Her well-ordered life is further shaken when she discovers that ‘intruders’ are continually making a mess of her kitchen — peanut butter spread on slices of chocolate cake one morning, eggs everywhere the next — while they sleep. I know, it’s not exactly Gorky Park, is it?
But I was intrigued enough to keep reading to see how the story would unfold. However, by page 30, I was bored witless by the dull prose, one-dimensional characters and the choppy dialogue. This example is fairly typical:
Pippa came to a bedroom door. They were in there. She could hear them. She knocked tentatively. The voices went silent.
‘Dot?’ she said.
‘Who is it?’ It was a man’s voice.
‘It’s Pippa Lee… I was looking for Dot.’
I mean, could I take another 200 pages of this clunky, go-nowhere prose? I very seriously considered giving up on the book completely. In fact, I wanted to throw it against the wall in anger and frustration. But a little voice in my head kept telling me it might just get better…
And you know what? It did.
Part two is written in the first person (as opposed to the third-person narrative of the opening section) and suddenly the reader gets to find out what it is really like being Pippa Lee. She takes you right back to her haphazard life as a 16-year-old and the traumatic, strained relationship she shared with her overbearing, too clingy, drug-dependent mother. We find out about her illicit affair with a school teacher (although the details are perhaps a little too sketchy) and her new exotic life living in New York with her lesbian aunt.

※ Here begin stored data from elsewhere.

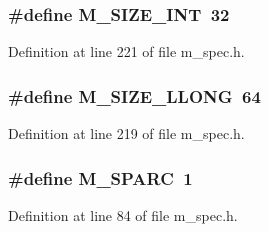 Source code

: \subsubsection{\setlength{\rightskip}{0pt plus 5cm}\#define M\_\-SIZE\_\-INT~32}\label{m__spec_8h_63aacff4a1511a06cfbb1cd06148ba41}




Definition at line 221 of file m\_\-spec.h.
\subsubsection{\setlength{\rightskip}{0pt plus 5cm}\#define M\_\-SIZE\_\-LLONG~64}\label{m__spec_8h_1d6fb38dde929664653ee70be20c799e}




Definition at line 219 of file m\_\-spec.h.
\subsubsection{\setlength{\rightskip}{0pt plus 5cm}\#define M\_\-SPARC~1}\label{m__spec_8h_b5a55f3bddcf9816aeaafc8279597cbf}




Definition at line 84 of file m\_\-spec.h.

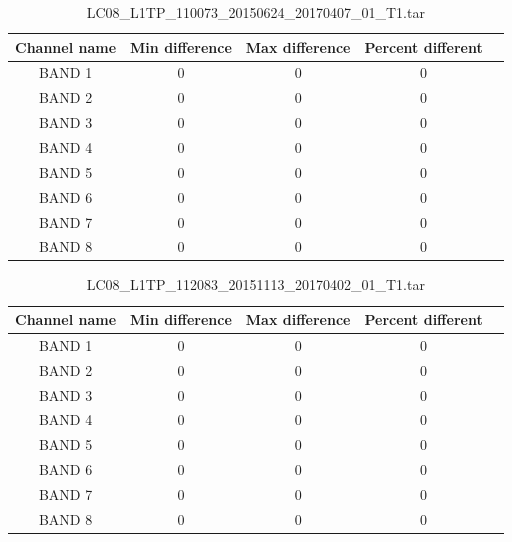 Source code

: \documentclass[a4paper]{article}
\begin{document}
    \begin{table}[ht!]
      \caption{LC08\_L1TP\_110073\_20150624\_20170407\_01\_T1.tar}\label{table:14}
      \centering
      \small
      \begin{tabular}{ccccc} \midrule
        \textbf{Channel name} & \textbf{Min difference} & \textbf{Max difference} & \textbf{Percent different} \\ \midrule
        BAND 1 & 0 & 0 & 0 \\
        BAND 2 & 0 & 0 & 0 \\
        BAND 3 & 0 & 0 & 0 \\
        BAND 4 & 0 & 0 & 0 \\
        BAND 5 & 0 & 0 & 0 \\
        BAND 6 & 0 & 0 & 0 \\
        BAND 7 & 0 & 0 & 0 \\
        BAND 8 & 0 & 0 & 0 \\ \midrule
      \end{tabular}
    \end{table}

    \begin{table}[ht!]
      \caption{LC08\_L1TP\_112083\_20151113\_20170402\_01\_T1.tar}\label{table:15}
      \centering
      \small
      \begin{tabular}{ccccc} \midrule
        \textbf{Channel name} & \textbf{Min difference} & \textbf{Max difference} & \textbf{Percent different} \\ \midrule
        BAND 1 & 0 & 0 & 0 \\
        BAND 2 & 0 & 0 & 0 \\
        BAND 3 & 0 & 0 & 0 \\
        BAND 4 & 0 & 0 & 0 \\
        BAND 5 & 0 & 0 & 0 \\
        BAND 6 & 0 & 0 & 0 \\
        BAND 7 & 0 & 0 & 0 \\
        BAND 8 & 0 & 0 & 0 \\ \midrule
      \end{tabular}
    \end{table}
\end{document}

Slowly but surely, and in a style reminiscent of MJ Hyland’s wonderful How the Light Gets In, Miller builds up a portrait of a slightly disturbed young woman trying to find her way in the world. Her wild, on-the-edge lifestyle as a twenty-something is in stark contrast to the strait-laced, domestic life she leads now, and I wanted to keep reading to find out how the two would reconcile with each other.
Of course, when Miller returns to the third-person narrative in part 3 some of the momentum is lost, but I felt that the narrative was much stronger now that I knew some of Pippa’s secret past.
As a whole though, I’m not sure Pippa’s private life is actually that private or that much different from a large majority of the population who have experimented with drugs and sex in their youth. Perhaps this book is merely about one woman coming to terms with the prospect of growing older, learning from her mistakes and trying to make the best of her present circumstances.
This isn’t a novel that will rock your world, literary or otherwise, but I’m sure it will make a damn fine movie. And it’s also proof-positive that sometimes it’s worth persevering with a book even when you’re convinced it’s not worth the effort.